**WHAT TO PRODUCE:** Only lines holding "image" are wanted; copy each of them from the records below.

^^^^^^^^^^^^^^^^

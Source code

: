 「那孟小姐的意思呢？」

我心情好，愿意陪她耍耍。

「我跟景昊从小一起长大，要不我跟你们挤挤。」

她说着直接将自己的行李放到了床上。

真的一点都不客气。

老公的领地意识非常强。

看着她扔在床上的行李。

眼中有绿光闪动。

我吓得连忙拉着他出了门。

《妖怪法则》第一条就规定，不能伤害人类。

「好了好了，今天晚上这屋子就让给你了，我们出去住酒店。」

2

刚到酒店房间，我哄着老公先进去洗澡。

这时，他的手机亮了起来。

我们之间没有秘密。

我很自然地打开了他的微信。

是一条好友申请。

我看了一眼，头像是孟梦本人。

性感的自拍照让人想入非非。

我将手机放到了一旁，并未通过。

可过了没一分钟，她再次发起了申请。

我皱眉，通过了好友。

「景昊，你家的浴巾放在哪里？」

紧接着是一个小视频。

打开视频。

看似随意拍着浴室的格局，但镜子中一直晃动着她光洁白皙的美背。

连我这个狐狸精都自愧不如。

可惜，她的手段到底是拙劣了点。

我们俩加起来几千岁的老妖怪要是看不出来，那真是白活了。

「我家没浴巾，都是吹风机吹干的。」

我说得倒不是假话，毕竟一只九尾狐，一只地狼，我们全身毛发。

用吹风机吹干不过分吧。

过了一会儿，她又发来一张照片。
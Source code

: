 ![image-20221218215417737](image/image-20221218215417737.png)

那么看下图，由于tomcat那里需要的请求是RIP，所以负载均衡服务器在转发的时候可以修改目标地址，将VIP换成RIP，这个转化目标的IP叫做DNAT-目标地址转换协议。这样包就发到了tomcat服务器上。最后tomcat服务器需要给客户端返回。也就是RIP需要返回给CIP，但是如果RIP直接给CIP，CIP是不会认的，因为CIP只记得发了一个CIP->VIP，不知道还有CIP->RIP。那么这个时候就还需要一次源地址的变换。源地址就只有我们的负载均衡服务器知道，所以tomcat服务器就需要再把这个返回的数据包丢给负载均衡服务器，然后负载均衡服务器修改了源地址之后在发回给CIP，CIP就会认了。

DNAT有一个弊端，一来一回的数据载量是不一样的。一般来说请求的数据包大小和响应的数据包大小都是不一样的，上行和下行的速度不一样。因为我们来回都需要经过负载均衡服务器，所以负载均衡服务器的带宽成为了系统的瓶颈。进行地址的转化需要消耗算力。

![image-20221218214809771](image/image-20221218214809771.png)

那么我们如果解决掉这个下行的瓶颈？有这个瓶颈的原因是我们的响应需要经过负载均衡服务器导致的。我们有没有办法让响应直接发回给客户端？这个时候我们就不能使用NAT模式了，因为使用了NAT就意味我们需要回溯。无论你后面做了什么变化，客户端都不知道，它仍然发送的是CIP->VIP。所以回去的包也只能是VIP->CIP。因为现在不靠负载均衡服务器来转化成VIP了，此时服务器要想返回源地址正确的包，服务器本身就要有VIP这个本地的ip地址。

^^^^^^^^^^^^^^^^

**EXERCISE RESPONSE:**
: ![image-20221218215417737](image/image-20221218215417737.png)
![image-20221218214809771](image/image-20221218214809771.png)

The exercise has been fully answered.